Wednesday 26 September 2012

Contrasts & textures

(The Exotic Garden framed by the cow shed)

A brief summary from Fergus study day on creating a tropical garden

In the early days of Dixters Exotic Garden Fergus & Christopher Lloyd started & sampled with just a small selection of plants. A lot of them were raised by themselves from seeds or cuttings. As the garden progressed they would try more plants & different ways of planting, even now the bedding are experimented with every year. This year it has become a taller & shadier lush jungle.

The banana trees - Musa basjoo & Musa ensete are the focal point of the planting, one bed is worked on at a time and then the next one would correspond with that. There are a small handful of permanent plants. As they get bigger the planting morphs with them too.

The hot & humid microclimate in this area created by the surrounding yew hedges & york stone paths allow for more tender plants to grow more successfully. It is also a frost trap, so as the threat of frost become more imminent we will at the ready for the mass exodus of lifting plants, protecting & putting them in storage.

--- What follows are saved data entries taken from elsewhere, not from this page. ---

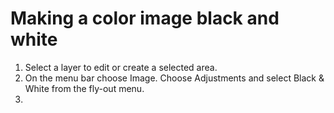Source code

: # Making a color image black and white

1. Select a layer to edit or create a selected area.
2. On the menu bar choose Image. Choose Adjustments and select Black & White from the fly-out menu.
3. 

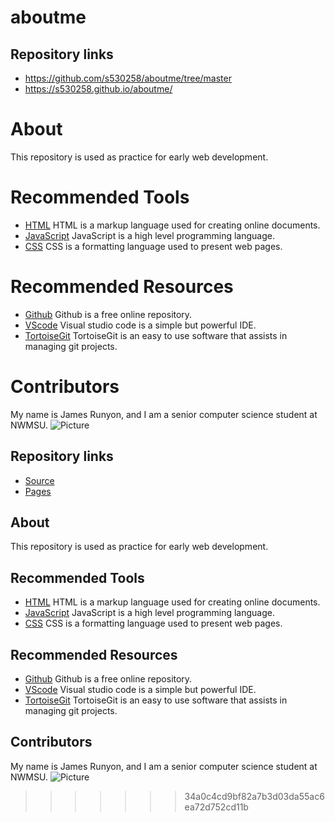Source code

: # aboutme
## Repository links
- https://github.com/s530258/aboutme/tree/master
- https://s530258.github.io/aboutme/
# About
This repository is used as practice for early web development.
# Recommended Tools
- [HTML](https://en.wikipedia.org/wiki/HTML "HTML webpage") HTML is a markup language used for creating online documents.
- [JavaScript](https://en.wikipedia.org/wiki/JavaScript "JavaScript webpage") JavaScript is a high level programming language.
- [CSS](https://en.wikipedia.org/wiki/Cascading_Style_Sheets "CSS webpage") CSS is a formatting language used to present web pages.
# Recommended Resources
- [Github](https://github.com/ "Github webpage") Github is a free online repository.
- [VScode](https://code.visualstudio.com/ "VScode webpage") Visual studio code is a simple but powerful IDE.
- [TortoiseGit](https://tortoisegit.org/ "TortoiseGit webpage") TortoiseGit is an easy to use software that assists in managing git projects.
# Contributors
My name is James Runyon, and I am a senior computer science student at NWMSU.
![Picture](https://www.taketours.com/images/destination/USA%20Grand%20Canyon%20South%20Rim.jpg "Grand Canyon")

## Repository links

- [Source](https://github.com/s530258/aboutme/tree/master "Source page")
- [Pages](https://s530258.github.io/aboutme/ "Github pages")

## About

This repository is used as practice for early web development.

## Recommended Tools

- [HTML](https://en.wikipedia.org/wiki/HTML "HTML webpage") HTML is a markup language used for creating online documents.
- [JavaScript](https://en.wikipedia.org/wiki/JavaScript "JavaScript webpage") JavaScript is a high level programming language.
- [CSS](https://en.wikipedia.org/wiki/Cascading_Style_Sheets "CSS webpage") CSS is a formatting language used to present web pages.

## Recommended Resources

- [Github](https://github.com/ "Github webpage") Github is a free online repository.
- [VScode](https://code.visualstudio.com/ "VScode webpage") Visual studio code is a simple but powerful IDE.
- [TortoiseGit](https://tortoisegit.org/ "TortoiseGit webpage") TortoiseGit is an easy to use software that assists in managing git projects.


## Contributors
My name is James Runyon, and I am a senior computer science student at NWMSU.
![Picture](https://www.taketours.com/images/destination/USA%20Grand%20Canyon%20South%20Rim.jpg "Grand Canyon")
>>>>>>> 34a0c4cd9bf82a7b3d03da55ac6ea72d752cd11b
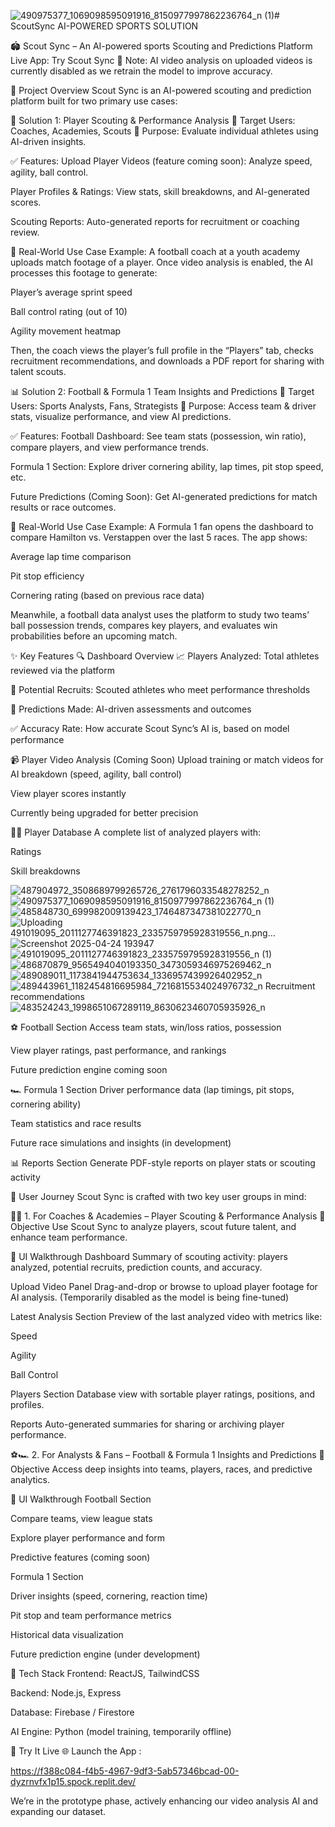 ![490975377_1069098595091916_8150977997862236764_n (1)](https://github.com/user-attachments/assets/bf99849c-94cf-46bc-9d1c-1e3fbdac7c75)# ScoutSync
AI-POWERED SPORTS SOLUTION

🏟️ Scout Sync – An AI-powered sports Scouting and Predictions Platform
Live App: Try Scout Sync 
🚧 Note: AI video analysis on uploaded videos is currently disabled as we retrain the model to improve accuracy.

📌 Project Overview
Scout Sync is an AI-powered scouting and prediction platform built for two primary use cases:

🧠 Solution 1: Player Scouting & Performance Analysis
👤 Target Users: Coaches, Academies, Scouts
🎯 Purpose: Evaluate individual athletes using AI-driven insights.

✅ Features:
Upload Player Videos (feature coming soon): Analyze speed, agility, ball control.

Player Profiles & Ratings: View stats, skill breakdowns, and AI-generated scores.

Scouting Reports: Auto-generated reports for recruitment or coaching review.

📌 Real-World Use Case Example:
A football coach at a youth academy uploads match footage of a player.
Once video analysis is enabled, the AI processes this footage to generate:

Player’s average sprint speed

Ball control rating (out of 10)

Agility movement heatmap

Then, the coach views the player’s full profile in the “Players” tab, checks recruitment recommendations, and downloads a PDF report for sharing with talent scouts.

📊 Solution 2: Football & Formula 1 Team Insights and Predictions
👥 Target Users: Sports Analysts, Fans, Strategists
🎯 Purpose: Access team & driver stats, visualize performance, and view AI predictions.

✅ Features:
Football Dashboard: See team stats (possession, win ratio), compare players, and view performance trends.

Formula 1 Section: Explore driver cornering ability, lap times, pit stop speed, etc.

Future Predictions (Coming Soon): Get AI-generated predictions for match results or race outcomes.

📌 Real-World Use Case Example:
A Formula 1 fan opens the dashboard to compare Hamilton vs. Verstappen over the last 5 races.
The app shows:

Average lap time comparison

Pit stop efficiency

Cornering rating (based on previous race data)

Meanwhile, a football data analyst uses the platform to study two teams’ ball possession trends, compares key players, and evaluates win probabilities before an upcoming match.

✨ Key Features
🔍 Dashboard Overview
📈 Players Analyzed: Total athletes reviewed via the platform

🎯 Potential Recruits: Scouted athletes who meet performance thresholds

🧠 Predictions Made: AI-driven assessments and outcomes

✅ Accuracy Rate: How accurate Scout Sync’s AI is, based on model performance

📹 Player Video Analysis (Coming Soon)
Upload training or match videos for AI breakdown (speed, agility, ball control)

View player scores instantly

Currently being upgraded for better precision

🧑‍💼 Player Database
A complete list of analyzed players with:

Ratings

Skill breakdowns


![487904972_3508689799265726_2761796033548278252_n](https://github.com/user-attachments/assets/9d83ded4-b3f6-4afe-b470-9a4f1c7e3aac)
![490975377_1069098595091916_8150977997862236764_n (1)](https://github.com/user-attachments/assets/3c8623b4-f8c6-4dd2-8f2f-f95dab98335c)
![485848730_699982009139423_1746487347381022770_n](https://github.com/user-attachments/assets/6fbc2c35-43b4-4b2e-9e99-9b8b14b81d3e)
![Uploading 491019095_2011127746391823_2335759795928319556_n.png…]()
![Screenshot 2025-04-24 193947](https://github.com/user-attachments/assets/0536df4e-8bb0-42fb-8787-050f51af2c74)
![491019095_2011127746391823_2335759795928319556_n (1)](https://github.com/user-attachments/assets/0778b7c5-8c15-417f-b42c-6378c1f8a21b)
![486870879_9565494040193350_3473059346975269462_n](https://github.com/user-attachments/assets/4186a0f0-4628-46c1-95c0-b1c3086477e9)
![489089011_1173841944753634_1336957439926402952_n](https://github.com/user-attachments/assets/0128f5a0-e155-4b40-a2dd-44d8c92c290b)
![489443961_1182454816695984_7216815534024976732_n](https://github.com/user-attachments/assets/b11e38fe-e29f-4413-adee-90728f332f49)
Recruitment recommendations![483524243_1998651067289119_8630623460705935926_n](https://github.com/user-attachments/assets/026922ae-9778-4965-9ea2-a0bf1768c5c7)

⚽ Football Section
Access team stats, win/loss ratios, possession

View player ratings, past performance, and rankings

Future prediction engine coming soon

🏎️ Formula 1 Section
Driver performance data (lap timings, pit stops, cornering ability)

Team statistics and race results

Future race simulations and insights (in development)

📊 Reports Section
Generate PDF-style reports on player stats or scouting activity

🧭 User Journey
Scout Sync is crafted with two key user groups in mind:

👨‍🏫 1. For Coaches & Academies – Player Scouting & Performance Analysis
🎯 Objective
Use Scout Sync to analyze players, scout future talent, and enhance team performance.

🧩 UI Walkthrough
Dashboard
Summary of scouting activity: players analyzed, potential recruits, prediction counts, and accuracy.

Upload Video Panel
Drag-and-drop or browse to upload player footage for AI analysis.
(Temporarily disabled as the model is being fine-tuned)

Latest Analysis Section
Preview of the last analyzed video with metrics like:

Speed

Agility

Ball Control

Players Section
Database view with sortable player ratings, positions, and profiles.

Reports
Auto-generated summaries for sharing or archiving player performance.

⚽🏎 2. For Analysts & Fans – Football & Formula 1 Insights and Predictions
🎯 Objective
Access deep insights into teams, players, races, and predictive analytics.

🧩 UI Walkthrough
Football Section

Compare teams, view league stats

Explore player performance and form

Predictive features (coming soon)

Formula 1 Section

Driver insights (speed, cornering, reaction time)

Pit stop and team performance metrics

Historical data visualization

Future prediction engine (under development)

🧪 Tech Stack
Frontend: ReactJS, TailwindCSS

Backend: Node.js, Express

Database: Firebase / Firestore

AI Engine: Python (model training, temporarily offline)

🔗 Try It Live
🌐 Launch the App :

https://f388c084-f4b5-4967-9df3-5ab57346bcad-00-dyzrnvfx1p15.spock.replit.dev/

We’re in the prototype phase, actively enhancing our video analysis AI and expanding our dataset.
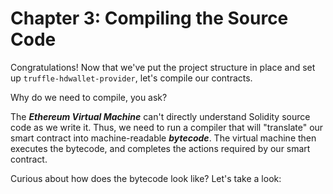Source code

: # Chapter 3: Compiling the Source Code

Congratulations! Now that we've put the project structure in place and set up `truffle-hdwallet-provider`, let's compile our contracts.

Why do we need to compile, you ask?

The **_Ethereum Virtual Machine_** can't directly understand Solidity source code as we write it. Thus, we need to run a compiler that will "translate" our smart contract into machine-readable **_bytecode_**. The virtual machine then executes the bytecode, and completes the actions required by our smart contract.

Curious about how does the bytecode look like? Let's take a look:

Contrasts & textures are what makes the garden - with alot of things grown mainly for their foliage, shapes and structure, if they flower then that is an extra bonus. But flowers like Dahlias & Cannas are also used to provide splashes of colour. Hardy elements can be incorporated into this mix too. Plants are chosen if they have character and something to offer from late July to the early October. They retain a freshness & do not go brown like fennel or cardoons.

C. Lloyd had written about doing such a garden in the 1970s and Fergus imagine it to be like walking into a Rousseau painting. The experience is to be three dimensional as opposed to the flatness that you can get in by just putting some bedding in a border. And to quote a line from Beth Chatto - 'to paint the sky' as well as the bottom.